● Task directions:
If an entry holds a picture, drop the picture but restate the entry word for word.

● Material for this task:

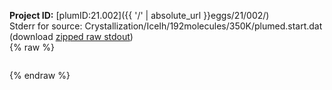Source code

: **Project ID:** [plumID:21.002]({{ '/' | absolute_url }}eggs/21/002/)  
Stderr for source:  Crystallization/IceIh/192molecules/350K/plumed.start.dat   
(download [zipped raw stdout](plumed.start.dat.plumed_master.stdout.txt.zip))  
{% raw %}
<pre>
</pre>
{% endraw %}
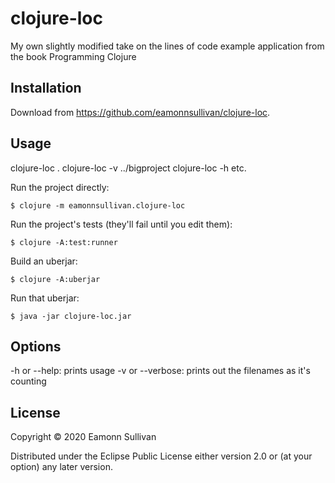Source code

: # clojure-loc

My own slightly modified take on the lines of code example application
from the book Programming Clojure

## Installation

Download from https://github.com/eamonnsullivan/clojure-loc.

## Usage

clojure-loc .
clojure-loc -v ../bigproject
clojure-loc -h
etc.

Run the project directly:

    $ clojure -m eamonnsullivan.clojure-loc

Run the project's tests (they'll fail until you edit them):

    $ clojure -A:test:runner

Build an uberjar:

    $ clojure -A:uberjar

Run that uberjar:

    $ java -jar clojure-loc.jar

## Options

-h or --help: prints usage
-v or --verbose: prints out the filenames as it's counting

## License

Copyright © 2020 Eamonn Sullivan

Distributed under the Eclipse Public License either version 2.0 or (at
your option) any later version.
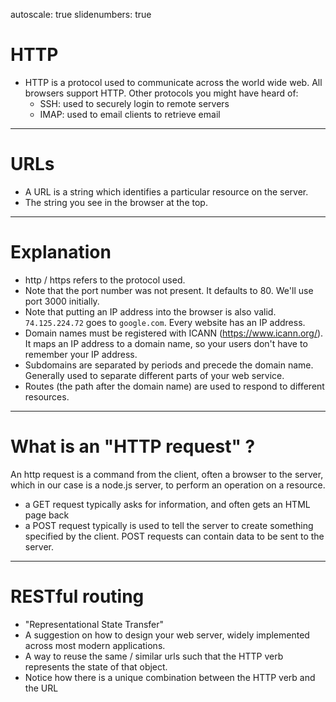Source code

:autoscale: true
slidenumbers: true

# HTTP
- HTTP is a protocol used to communicate across the world wide web. All browsers support HTTP. Other protocols you might have heard of:
	- SSH: used to securely login to remote servers
	- IMAP: used to email clients to retrieve email

---

# URLs
- A URL is a string which identifies a particular resource on the server.
- The string you see in the browser at the top.

---

# Explanation
- http / https refers to the protocol used. 
- Note that the port number was not present. It defaults to 80. We'll use port 3000 initially.
- Note that putting an IP address into the browser is also valid. `74.125.224.72` goes to `google.com`. Every website has an IP address.
- Domain names must be registered with ICANN (https://www.icann.org/). It maps an IP address to a domain name, so your users don't have to remember your IP address.
- Subdomains are separated by periods and precede the domain name. Generally used to separate different parts of your web service.
- Routes (the path after the domain name) are used to respond to different resources.

---

# What is an "HTTP request" ?
An http request is a command from the client, often a browser to the server, which in our case is a node.js server, to perform an operation on a resource.
- a GET request typically asks for information, and often gets an HTML page back
- a POST request typically is used to tell the server to create something specified by the client. POST requests can contain data to be sent to the server.

---

# RESTful routing
- "Representational State Transfer"
- A suggestion on how to design your web server, widely implemented across most modern applications.
- A way to reuse the same / similar urls such that the HTTP verb represents the state of that object.
- Notice how there is a unique combination between the HTTP verb and the URL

● Result of the task:
Source code

: **Project ID:** [plumID:21.002]({{ '/' | absolute_url }}eggs/21/002/)  
Stderr for source:  Crystallization/IceIh/192molecules/350K/plumed.start.dat   
(download [zipped raw stdout](plumed.start.dat.plumed_master.stdout.txt.zip))  
{% raw %}
<pre>
</pre>
{% endraw %}
Source code

: # clojure-loc

My own slightly modified take on the lines of code example application
from the book Programming Clojure

## Installation

Download from https://github.com/eamonnsullivan/clojure-loc.

## Usage

clojure-loc .
clojure-loc -v ../bigproject
clojure-loc -h
etc.

Run the project directly:

    $ clojure -m eamonnsullivan.clojure-loc

Run the project's tests (they'll fail until you edit them):

    $ clojure -A:test:runner

Build an uberjar:

    $ clojure -A:uberjar

Run that uberjar:

    $ java -jar clojure-loc.jar

## Options

-h or --help: prints usage
-v or --verbose: prints out the filenames as it's counting

## License

Copyright © 2020 Eamonn Sullivan

Distributed under the Eclipse Public License either version 2.0 or (at
your option) any later version.
Source code

:autoscale: true
slidenumbers: true

# HTTP
- HTTP is a protocol used to communicate across the world wide web. All browsers support HTTP. Other protocols you might have heard of:
	- SSH: used to securely login to remote servers
	- IMAP: used to email clients to retrieve email

---

# URLs
- A URL is a string which identifies a particular resource on the server.
- The string you see in the browser at the top.

---

# Explanation
- http / https refers to the protocol used. 
- Note that the port number was not present. It defaults to 80. We'll use port 3000 initially.
- Note that putting an IP address into the browser is also valid. `74.125.224.72` goes to `google.com`. Every website has an IP address.
- Domain names must be registered with ICANN (https://www.icann.org/). It maps an IP address to a domain name, so your users don't have to remember your IP address.
- Subdomains are separated by periods and precede the domain name. Generally used to separate different parts of your web service.
- Routes (the path after the domain name) are used to respond to different resources.

---

# What is an "HTTP request" ?
An http request is a command from the client, often a browser to the server, which in our case is a node.js server, to perform an operation on a resource.
- a GET request typically asks for information, and often gets an HTML page back
- a POST request typically is used to tell the server to create something specified by the client. POST requests can contain data to be sent to the server.

---

# RESTful routing
- "Representational State Transfer"
- A suggestion on how to design your web server, widely implemented across most modern applications.
- A way to reuse the same / similar urls such that the HTTP verb represents the state of that object.
- Notice how there is a unique combination between the HTTP verb and the URL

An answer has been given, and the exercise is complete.